*** Data records ***

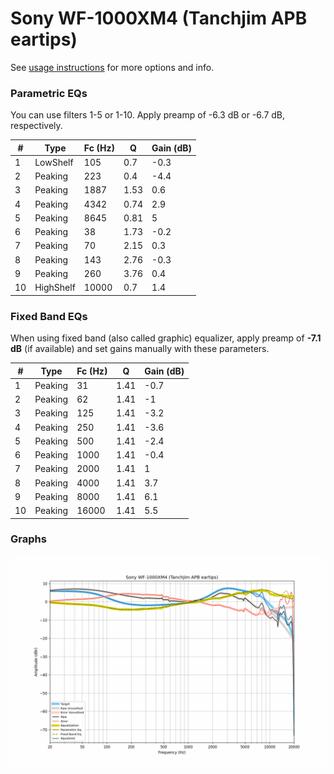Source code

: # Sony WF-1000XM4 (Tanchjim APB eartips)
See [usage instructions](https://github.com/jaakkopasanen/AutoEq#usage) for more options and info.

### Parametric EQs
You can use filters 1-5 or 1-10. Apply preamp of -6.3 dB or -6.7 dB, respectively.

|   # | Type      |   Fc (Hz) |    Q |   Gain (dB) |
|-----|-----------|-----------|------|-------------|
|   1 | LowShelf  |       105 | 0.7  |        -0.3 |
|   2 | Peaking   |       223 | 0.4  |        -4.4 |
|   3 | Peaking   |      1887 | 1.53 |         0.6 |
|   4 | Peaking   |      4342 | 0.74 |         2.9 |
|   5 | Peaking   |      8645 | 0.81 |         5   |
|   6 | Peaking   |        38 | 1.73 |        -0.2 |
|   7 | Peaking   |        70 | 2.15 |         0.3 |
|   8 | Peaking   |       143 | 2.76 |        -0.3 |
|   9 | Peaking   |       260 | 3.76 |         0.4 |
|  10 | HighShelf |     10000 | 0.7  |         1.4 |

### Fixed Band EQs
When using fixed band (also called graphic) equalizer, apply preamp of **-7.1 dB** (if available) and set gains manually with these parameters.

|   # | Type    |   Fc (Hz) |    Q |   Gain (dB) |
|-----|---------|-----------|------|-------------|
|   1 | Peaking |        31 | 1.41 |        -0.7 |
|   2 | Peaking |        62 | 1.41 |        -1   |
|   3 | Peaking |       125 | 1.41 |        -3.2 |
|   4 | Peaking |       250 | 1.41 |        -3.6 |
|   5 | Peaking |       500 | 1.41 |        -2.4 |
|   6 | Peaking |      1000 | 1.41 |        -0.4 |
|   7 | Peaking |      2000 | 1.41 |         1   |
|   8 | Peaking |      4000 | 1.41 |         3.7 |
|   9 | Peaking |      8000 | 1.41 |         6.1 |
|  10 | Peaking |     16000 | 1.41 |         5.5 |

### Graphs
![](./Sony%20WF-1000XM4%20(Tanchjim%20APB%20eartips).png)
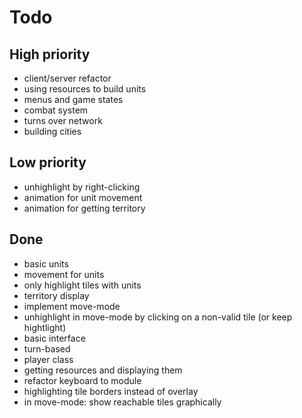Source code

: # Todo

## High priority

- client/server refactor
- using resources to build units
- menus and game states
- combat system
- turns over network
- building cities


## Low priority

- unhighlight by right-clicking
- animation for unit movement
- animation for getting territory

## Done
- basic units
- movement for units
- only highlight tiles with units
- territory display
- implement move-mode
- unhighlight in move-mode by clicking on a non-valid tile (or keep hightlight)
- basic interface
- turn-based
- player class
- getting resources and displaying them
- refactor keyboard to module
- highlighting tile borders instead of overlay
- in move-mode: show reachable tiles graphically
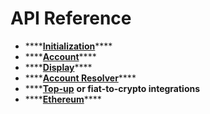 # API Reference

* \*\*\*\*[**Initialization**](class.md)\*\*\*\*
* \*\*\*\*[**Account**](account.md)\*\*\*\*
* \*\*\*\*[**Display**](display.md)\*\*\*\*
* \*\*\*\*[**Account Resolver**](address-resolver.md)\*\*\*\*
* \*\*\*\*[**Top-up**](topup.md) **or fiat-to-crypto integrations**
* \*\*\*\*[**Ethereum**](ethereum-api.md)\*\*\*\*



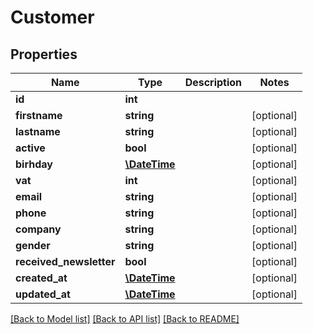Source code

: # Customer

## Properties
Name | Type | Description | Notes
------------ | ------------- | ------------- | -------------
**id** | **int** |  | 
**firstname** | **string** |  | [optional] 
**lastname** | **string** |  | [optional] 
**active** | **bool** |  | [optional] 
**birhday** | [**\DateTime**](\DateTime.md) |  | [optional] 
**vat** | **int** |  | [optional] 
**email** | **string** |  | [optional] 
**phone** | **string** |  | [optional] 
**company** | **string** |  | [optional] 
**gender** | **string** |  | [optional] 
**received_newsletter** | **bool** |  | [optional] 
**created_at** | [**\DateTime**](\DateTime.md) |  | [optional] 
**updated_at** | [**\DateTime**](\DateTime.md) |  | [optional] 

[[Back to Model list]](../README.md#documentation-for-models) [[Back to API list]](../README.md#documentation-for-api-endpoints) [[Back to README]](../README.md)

*** End of Data records ***

Go through the entries and return each line where the word "Tanchjim" occurs.

Written solution
: # Sony WF-1000XM4 (Tanchjim APB eartips)
![](./Sony%20WF-1000XM4%20(Tanchjim%20APB%20eartips).png)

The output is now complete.